I expected this metal to be a conductor and have a much lower resistance, but the slope suggests that it is actually about 4Ω. Does this make sense? Is this an equipment limitation?

Here is the plot. The equipment is limited to 0.1A current.

• How thin was the film? Below a few tens of nanometres metal films tend to be reticulate rather than a smooth continuous film, and this increases their resistance. Can you give the details of the geometry? As it stands there's no way for us to calculate the resistivity. – John Rennie Nov 14 '14 at 6:59
• You bring up a good point. The film was 100nm, but it was not smooth. It was created using e-beam evaporation. – sebo Nov 14 '14 at 7:03
• And the geometry you used for the measurement? – John Rennie Nov 14 '14 at 7:09
• I don't have any other relevant measurements. I just touched two points on the film which were fairly close together. This aluminum film was deposited on top of silicon substrate. – sebo Nov 14 '14 at 7:15
• Did you use a 4-point probe (the correct way to measure sheet resistance)? If just two probes, did you use the 4-wire method to accurately measure the resistivity of just the film, and not the wires to the instrument? What kinds of probes did you use? – Jon Custer Nov 14 '14 at 14:34

This isn't really an answer, because your question doesn't provide enough information for an answer. However it explains what you need to do. In fact this is exactly what I did (back in 1983!) to measure the resistivity of evaporated silver films.

If you have the film formed on some substrate you need to score two lines to leave a long narrow track like this:

In the diagram I've exaggerated the width of the track. The width $t$ needs to be much smaller than the length $d$ so the track approximates a thin wire.

Now vary the distance between the electrodes, $d$, and measure the resistance. Graph the resistance against $d$ to get the resistance per unit length. You need to do this because your electrodes will have some contact resistance, and if you only make one measurement you can't separate the contact resistance from the resistance of the metal film. Your graph will have a non-zero $y$ intercept, and this will give you the value of the contact resistance. The gradient will give the resistance per unit length.

Once you have the resistance per unit length, $R/\ell$ the resistivity is given by:

$$\rho = \frac{R}{\ell} t h$$

where $t$ is the track width and $h$ is the film thickness.

Now you can compare your measured resistivity with the resistivity of bulk aluminium. Films of around a micron or greater thickness should have a resitivity similar to the bulk metal. However thinner films will have a higher resistivity because they are not continuous but contain voids.

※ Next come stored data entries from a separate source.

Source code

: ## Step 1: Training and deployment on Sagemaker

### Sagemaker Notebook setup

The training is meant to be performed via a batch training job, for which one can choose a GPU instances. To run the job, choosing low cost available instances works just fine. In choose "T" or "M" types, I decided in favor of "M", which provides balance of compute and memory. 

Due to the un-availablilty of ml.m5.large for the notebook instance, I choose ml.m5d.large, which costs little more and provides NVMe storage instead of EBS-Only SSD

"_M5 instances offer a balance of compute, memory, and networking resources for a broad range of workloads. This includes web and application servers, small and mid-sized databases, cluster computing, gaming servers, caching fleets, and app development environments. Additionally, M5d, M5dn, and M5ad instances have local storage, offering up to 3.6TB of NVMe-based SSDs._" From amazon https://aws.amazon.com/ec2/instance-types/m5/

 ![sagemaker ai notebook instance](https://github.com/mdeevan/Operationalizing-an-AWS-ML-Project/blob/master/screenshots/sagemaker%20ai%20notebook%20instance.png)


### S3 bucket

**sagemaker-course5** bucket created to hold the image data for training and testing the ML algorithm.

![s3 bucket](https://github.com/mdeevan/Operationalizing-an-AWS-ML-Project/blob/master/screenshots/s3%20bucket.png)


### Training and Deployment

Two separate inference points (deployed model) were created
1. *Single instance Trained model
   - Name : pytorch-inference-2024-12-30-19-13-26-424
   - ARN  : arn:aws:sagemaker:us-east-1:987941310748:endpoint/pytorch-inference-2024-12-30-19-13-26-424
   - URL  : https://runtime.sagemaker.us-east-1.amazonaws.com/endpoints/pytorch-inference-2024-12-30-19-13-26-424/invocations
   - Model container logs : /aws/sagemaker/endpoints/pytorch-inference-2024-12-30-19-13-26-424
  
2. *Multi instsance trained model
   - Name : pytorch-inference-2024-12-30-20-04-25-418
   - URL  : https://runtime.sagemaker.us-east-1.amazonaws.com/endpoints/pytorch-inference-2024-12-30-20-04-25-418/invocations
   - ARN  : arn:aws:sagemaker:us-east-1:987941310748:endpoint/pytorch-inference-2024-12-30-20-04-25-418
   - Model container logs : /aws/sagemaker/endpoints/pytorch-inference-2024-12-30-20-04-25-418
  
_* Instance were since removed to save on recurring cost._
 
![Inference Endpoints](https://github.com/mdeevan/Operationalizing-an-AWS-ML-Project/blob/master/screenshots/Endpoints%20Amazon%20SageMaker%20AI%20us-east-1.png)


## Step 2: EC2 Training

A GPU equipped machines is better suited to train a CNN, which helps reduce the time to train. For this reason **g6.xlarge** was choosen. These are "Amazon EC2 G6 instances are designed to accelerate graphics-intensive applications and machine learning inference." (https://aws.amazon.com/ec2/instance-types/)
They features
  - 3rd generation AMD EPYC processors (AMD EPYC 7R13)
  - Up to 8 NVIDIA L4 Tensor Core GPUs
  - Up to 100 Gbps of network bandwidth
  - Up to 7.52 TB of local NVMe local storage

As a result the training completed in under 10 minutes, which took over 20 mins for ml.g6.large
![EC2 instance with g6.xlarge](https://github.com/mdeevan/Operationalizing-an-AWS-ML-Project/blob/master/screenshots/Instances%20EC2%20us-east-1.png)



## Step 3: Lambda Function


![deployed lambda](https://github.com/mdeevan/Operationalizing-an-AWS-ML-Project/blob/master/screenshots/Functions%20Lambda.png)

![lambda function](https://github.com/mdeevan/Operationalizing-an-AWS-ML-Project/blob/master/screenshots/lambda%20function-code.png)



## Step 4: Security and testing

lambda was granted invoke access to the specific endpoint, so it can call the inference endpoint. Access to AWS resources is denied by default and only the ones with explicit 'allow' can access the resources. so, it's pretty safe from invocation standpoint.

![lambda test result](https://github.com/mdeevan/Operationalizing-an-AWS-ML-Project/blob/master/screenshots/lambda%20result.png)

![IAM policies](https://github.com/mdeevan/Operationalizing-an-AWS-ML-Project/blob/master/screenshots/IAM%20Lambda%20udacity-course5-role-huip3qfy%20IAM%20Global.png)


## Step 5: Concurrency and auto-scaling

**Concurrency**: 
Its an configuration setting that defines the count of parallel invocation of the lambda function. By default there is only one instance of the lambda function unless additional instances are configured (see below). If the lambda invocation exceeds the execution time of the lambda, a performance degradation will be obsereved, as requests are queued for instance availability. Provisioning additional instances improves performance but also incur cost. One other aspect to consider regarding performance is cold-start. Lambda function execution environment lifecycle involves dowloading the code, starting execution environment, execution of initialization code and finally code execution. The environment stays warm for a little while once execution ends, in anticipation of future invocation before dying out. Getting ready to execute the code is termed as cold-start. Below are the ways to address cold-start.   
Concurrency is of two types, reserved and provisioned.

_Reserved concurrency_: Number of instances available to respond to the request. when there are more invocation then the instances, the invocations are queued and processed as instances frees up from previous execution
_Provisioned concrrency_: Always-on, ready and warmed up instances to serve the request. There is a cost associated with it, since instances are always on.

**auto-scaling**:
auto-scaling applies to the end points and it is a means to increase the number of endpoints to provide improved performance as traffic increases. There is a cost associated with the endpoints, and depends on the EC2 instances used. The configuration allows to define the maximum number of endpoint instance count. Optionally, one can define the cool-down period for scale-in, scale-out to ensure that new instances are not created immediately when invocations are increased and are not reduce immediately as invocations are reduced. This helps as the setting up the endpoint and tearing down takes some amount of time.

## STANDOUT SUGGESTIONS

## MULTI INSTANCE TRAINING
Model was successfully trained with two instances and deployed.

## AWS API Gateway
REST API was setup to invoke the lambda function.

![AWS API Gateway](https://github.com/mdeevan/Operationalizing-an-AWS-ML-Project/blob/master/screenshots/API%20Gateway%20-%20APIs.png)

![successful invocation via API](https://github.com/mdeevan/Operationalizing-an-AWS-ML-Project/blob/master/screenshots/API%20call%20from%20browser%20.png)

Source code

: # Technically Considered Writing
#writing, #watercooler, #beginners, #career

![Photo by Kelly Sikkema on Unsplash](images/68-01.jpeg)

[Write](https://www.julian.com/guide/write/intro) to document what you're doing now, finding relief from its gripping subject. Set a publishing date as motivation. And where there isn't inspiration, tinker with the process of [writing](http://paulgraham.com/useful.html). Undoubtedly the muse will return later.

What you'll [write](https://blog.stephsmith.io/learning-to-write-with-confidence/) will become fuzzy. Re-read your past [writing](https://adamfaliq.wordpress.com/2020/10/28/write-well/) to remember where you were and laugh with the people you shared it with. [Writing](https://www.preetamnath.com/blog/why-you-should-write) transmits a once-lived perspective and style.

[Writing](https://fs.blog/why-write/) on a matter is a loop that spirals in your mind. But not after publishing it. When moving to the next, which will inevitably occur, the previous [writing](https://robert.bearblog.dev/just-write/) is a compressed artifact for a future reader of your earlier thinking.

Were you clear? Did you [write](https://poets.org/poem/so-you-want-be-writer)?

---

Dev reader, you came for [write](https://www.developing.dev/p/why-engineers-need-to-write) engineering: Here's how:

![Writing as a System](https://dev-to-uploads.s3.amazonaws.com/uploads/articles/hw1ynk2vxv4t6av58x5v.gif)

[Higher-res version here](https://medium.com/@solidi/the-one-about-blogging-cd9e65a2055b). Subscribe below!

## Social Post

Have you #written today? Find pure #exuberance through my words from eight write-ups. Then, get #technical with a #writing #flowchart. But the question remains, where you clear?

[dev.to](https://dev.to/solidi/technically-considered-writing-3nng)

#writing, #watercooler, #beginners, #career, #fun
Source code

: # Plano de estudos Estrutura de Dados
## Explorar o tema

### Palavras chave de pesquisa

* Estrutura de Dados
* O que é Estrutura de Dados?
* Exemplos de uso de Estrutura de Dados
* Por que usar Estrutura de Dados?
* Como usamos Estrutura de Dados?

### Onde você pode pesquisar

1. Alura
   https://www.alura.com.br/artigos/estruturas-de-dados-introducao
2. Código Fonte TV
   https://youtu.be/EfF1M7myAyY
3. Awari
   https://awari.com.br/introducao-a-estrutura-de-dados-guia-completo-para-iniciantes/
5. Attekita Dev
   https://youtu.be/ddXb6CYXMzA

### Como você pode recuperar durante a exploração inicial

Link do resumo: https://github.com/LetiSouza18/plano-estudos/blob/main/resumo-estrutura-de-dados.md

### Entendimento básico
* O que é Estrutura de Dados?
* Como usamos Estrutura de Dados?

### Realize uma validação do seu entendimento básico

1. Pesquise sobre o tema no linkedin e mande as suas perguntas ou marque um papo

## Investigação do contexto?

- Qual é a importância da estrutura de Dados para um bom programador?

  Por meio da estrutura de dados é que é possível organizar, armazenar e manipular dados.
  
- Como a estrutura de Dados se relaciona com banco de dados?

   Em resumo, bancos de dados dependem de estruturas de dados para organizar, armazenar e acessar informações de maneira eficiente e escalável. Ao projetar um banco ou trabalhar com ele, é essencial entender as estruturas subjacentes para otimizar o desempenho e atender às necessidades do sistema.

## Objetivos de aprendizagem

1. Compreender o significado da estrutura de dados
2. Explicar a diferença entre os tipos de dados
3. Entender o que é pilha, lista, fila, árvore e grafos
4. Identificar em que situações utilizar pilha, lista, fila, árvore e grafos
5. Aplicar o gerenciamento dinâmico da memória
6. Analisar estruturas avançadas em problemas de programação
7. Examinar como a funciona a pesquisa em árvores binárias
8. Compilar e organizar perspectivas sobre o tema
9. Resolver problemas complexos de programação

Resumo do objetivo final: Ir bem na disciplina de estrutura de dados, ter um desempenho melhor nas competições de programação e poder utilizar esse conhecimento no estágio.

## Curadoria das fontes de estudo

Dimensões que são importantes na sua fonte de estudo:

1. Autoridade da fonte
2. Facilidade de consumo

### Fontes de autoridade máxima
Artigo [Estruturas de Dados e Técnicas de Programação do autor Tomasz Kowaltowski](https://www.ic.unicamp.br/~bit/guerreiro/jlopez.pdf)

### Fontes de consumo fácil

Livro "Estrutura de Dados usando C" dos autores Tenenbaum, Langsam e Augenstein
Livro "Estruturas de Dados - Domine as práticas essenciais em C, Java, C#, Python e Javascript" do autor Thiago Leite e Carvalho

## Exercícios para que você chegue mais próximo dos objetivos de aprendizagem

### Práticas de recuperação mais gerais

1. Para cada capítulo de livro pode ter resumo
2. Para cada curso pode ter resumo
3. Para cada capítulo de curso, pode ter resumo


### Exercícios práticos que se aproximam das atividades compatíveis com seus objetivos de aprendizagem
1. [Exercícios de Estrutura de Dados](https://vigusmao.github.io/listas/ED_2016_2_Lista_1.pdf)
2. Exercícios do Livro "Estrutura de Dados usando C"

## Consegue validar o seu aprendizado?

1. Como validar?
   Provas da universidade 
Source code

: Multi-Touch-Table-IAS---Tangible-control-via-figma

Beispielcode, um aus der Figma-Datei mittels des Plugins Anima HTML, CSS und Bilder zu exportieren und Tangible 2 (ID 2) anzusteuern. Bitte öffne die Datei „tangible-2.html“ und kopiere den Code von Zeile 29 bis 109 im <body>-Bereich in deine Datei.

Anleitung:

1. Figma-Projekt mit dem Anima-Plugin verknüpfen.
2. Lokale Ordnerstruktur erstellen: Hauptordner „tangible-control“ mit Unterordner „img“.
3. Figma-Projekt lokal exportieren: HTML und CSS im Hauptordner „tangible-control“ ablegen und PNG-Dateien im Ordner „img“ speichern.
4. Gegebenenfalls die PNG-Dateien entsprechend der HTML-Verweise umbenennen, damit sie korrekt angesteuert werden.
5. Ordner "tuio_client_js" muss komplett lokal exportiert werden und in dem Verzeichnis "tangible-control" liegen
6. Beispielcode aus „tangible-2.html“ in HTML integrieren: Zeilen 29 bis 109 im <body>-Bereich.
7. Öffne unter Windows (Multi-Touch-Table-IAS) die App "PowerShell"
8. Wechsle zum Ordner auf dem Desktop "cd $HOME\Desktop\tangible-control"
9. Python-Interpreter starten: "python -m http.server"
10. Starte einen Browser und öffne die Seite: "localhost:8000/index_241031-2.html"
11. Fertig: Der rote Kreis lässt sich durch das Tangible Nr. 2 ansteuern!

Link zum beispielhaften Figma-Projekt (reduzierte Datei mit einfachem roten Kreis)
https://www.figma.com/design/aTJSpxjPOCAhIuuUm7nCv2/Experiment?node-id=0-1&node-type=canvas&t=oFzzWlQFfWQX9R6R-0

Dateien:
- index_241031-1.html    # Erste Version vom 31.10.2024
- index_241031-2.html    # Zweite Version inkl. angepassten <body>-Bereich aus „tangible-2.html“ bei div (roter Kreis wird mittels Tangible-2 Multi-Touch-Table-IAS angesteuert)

For evaporated silver films I found the resisitivity only deviated significantly from the bulk value below around 50nm, but this will depend on how much they anneal after striking the surface.

• This answer describes very well further experimentation needed to determine the resistivity of the material. However, I'm still looking for some possible reasons to explain the cause of the large resistance I'm seeing. I understand that creating a track should help, but does such a high resistance without a track make sense? – sebo Nov 14 '14 at 8:02
• Maybe you had a high contact resistance. There's no way to tell. – John Rennie Nov 14 '14 at 8:15

Another possibility is that you are having to break through the oxide film that all Aluminium has in air. The voltage needed to do that can vary considerably. You might need to use sharp steel electrodes that will punch through the oxide and contact the metal directly.

Actually, I am not sure you should expect a much lower resistance value. For example, with aluminum resistivity of 2.65x10^(-8) Ohm-m, a sample with length of 5 micron and cross-section area of 100 nm x 1 micron has a resistance of about 1.3 Ohm. Of course, you can question the rather arbitrary effective width of the sample - 1 micron, but I guess this effective width depends on the dimensions of your electrodes, and I don't know them. Let me just note that, as far as I remember, for very small electrodes, the resistance between two points of an infinitely wide and long film can be extremely high (infinite, if you have point-like electrodes).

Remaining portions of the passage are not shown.